Mikrokredite in Indien vor dem Kollaps

In einem indischen Bundesstaat haben gut 90 Prozent der Mikro-Schuldner die Zahlungen eingestellt

Ursprünglich dürften die sogenannten Mikrokredite eine gute Idee gewesen sein: Mit den bescheidenen Geldsummen sollten Produktionsmittel gekauft werden, um es den Kreditnehmern damit zu ermöglichen, fleißig einer privaten Geschäftstätigkeit nachzugehen und Kleinstunternehmer zu werden und so ein Einkommen zu erzielen, dass nicht nur den Lebensunterhalt sicherstellen, sondern auch die Tilgung der Kredite ermöglichen sollte. So lange die Kredite von NGOs arrangiert wurden, die vor allem soziale Ziele verfolgten, schien das auch recht gut zu funktionieren. Die Kredite wurden tatsächlich mehrheitlich für produktive Zwecke genutzt, das Kleingewerbe blühte auf und die Ausfallsraten bewegten sich im niedrigen einstelligen Bereich.

Dann kam der Nobelpreis für einen der geistigen Väter, die Mikrokredite setzten sich weltweit durch und das Geschäft wanderte von den Non-Profit-Organisationen hin zu den professionellen Finanzmarktteilnehmern. Diese wollten von den niedrigen Ausfallsraten und den vergleichsweise hohen Zinsen profitieren und konnten sich gleichzeitig ein soziales Mäntelchen umhängen. Allerdings waren die Kreditgeber nun den üblichen Zwängen der Finanzmärkte ausgesetzt, Umsätze und Gewinne stetig auszuweiten. Das brachte die privaten Kreditgeber offenbar dazu, die Vergabestandards zu senken und die Zinsen zu steigern. Durch die massenhafte Finanzierung von Kleinstunternehmern sanken indes die Gewinnchancen für alle, und gleichzeitig wurden zusehends auch Mikrokredite für Konsumzwecke vergeben, bzw. in den Markt gedrückt.

Mittlerweile haben – zu 80 Prozent finanziert von indischen Banken – die Mikrokreditvergeber umgerechnet rund fünf Milliarden Dollar an Mikrokrediten ausständig, bei denen zuletzt kaum mehr Rücksicht auf die Fähigkeit der Kreditnehmer genommen wurde, die Kredite zu bedienen. Wie eine Studie zuletzt dokumentierte, wurden dafür zunehmend Wucherzinsen von 30 Prozent und mehr verrechnet. Während aber die Verkäufer der Mikrokredite zuletzt über die Börse Kasse machten, häuften sich die Selbstmorde verzweifelter Schuldner.

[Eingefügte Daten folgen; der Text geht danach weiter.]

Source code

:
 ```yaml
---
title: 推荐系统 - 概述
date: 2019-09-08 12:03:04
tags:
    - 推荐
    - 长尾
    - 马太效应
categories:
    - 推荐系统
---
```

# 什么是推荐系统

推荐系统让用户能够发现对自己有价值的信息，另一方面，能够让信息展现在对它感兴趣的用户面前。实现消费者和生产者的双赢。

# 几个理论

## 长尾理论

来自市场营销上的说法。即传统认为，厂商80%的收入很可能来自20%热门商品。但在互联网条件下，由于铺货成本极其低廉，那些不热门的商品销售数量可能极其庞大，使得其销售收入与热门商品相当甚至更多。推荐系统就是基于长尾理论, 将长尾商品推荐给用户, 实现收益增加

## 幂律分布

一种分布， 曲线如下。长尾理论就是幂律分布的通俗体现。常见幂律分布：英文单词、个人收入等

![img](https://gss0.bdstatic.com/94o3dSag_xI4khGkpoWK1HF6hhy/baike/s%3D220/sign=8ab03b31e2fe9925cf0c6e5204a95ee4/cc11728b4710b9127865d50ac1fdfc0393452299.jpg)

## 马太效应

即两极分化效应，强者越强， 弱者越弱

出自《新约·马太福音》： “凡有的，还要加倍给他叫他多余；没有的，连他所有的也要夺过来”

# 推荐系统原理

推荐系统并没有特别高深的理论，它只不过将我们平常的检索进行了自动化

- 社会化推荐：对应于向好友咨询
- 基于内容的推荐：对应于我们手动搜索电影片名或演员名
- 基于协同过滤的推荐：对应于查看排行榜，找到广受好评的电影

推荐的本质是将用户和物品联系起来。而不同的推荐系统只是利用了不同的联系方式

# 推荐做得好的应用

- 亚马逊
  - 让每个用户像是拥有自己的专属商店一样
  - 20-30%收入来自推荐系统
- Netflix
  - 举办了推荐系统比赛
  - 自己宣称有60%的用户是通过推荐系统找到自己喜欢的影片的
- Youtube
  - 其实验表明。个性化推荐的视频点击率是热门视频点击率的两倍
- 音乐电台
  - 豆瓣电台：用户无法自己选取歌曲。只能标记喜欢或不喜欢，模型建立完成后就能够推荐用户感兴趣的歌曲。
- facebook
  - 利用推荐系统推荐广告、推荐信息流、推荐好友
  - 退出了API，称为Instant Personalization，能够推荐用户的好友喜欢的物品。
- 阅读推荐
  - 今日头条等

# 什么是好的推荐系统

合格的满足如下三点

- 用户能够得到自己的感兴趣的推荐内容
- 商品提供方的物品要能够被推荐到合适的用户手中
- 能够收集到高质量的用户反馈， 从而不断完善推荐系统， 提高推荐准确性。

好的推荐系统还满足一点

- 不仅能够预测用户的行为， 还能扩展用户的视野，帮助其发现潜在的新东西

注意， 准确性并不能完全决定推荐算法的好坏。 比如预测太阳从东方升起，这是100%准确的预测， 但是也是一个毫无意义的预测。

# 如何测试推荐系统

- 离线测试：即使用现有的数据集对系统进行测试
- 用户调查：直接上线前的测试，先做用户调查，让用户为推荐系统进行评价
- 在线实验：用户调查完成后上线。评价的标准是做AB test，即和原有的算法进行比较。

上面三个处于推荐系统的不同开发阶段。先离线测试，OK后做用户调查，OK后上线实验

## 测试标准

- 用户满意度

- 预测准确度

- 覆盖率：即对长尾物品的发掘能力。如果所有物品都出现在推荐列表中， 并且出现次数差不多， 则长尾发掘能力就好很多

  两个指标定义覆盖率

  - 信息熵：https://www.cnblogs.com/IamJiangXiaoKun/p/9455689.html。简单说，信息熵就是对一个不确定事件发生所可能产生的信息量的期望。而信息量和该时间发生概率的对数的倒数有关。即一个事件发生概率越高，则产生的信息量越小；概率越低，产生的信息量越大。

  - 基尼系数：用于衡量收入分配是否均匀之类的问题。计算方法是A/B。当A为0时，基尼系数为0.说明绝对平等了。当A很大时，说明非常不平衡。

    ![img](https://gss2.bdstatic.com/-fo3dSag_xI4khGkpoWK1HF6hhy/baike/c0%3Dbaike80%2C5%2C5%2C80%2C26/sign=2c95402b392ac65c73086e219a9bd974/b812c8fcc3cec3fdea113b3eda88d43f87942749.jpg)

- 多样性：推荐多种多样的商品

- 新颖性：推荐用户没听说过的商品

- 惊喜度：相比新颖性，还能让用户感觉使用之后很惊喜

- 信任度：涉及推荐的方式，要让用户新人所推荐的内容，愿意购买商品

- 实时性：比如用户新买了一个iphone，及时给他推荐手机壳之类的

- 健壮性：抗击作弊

Das hat inzwischen auch die Regierung aufgeschreckt, die in diesem Geschäftsmodell mittlerweile eine indische Version der US-Subprimkredite heraufdämmern sieht. Tatsächlich unterscheide sich das Vorgehen vieler Mikrofinanzierer praktisch nicht mehr von den traditionellen Kreditwucherern, was den Zorn der Betroffenen inzwischen mehrfach zu gewalttätigen Ausbrüchen verdichtet hat.

In der Folge wurden die Gesetzgeber im größten Bundesstaat Andhra Pradesh bereits aktiv, die nun ein strenges Gesetz verabschiedet haben, zu welchen Bedingungen derartige Kredite vergeben und betrieben werden dürfen. Trotz der Neuregelung drängen lokale Politiker die Schuldner aber weiter dazu, die Zahlungen zu verweigern. Laut New York Times hätten auf die in diesem Bundesstaat ausstehenden rund zwei Milliarden Dollar an Mikrokrediten in den vergangenen Wochen allenfalls zehn Prozent der Schuldner irgendwelche Zahlungen geleistet. Die indischen Großbanken, die die Mikrokreditvergeber bisher gerne finanziert haben, stehen nun voll auf der Bremse, womit das ehemalige Erfolgsmodell nun offenbar vor dem Zusammenbruch steht.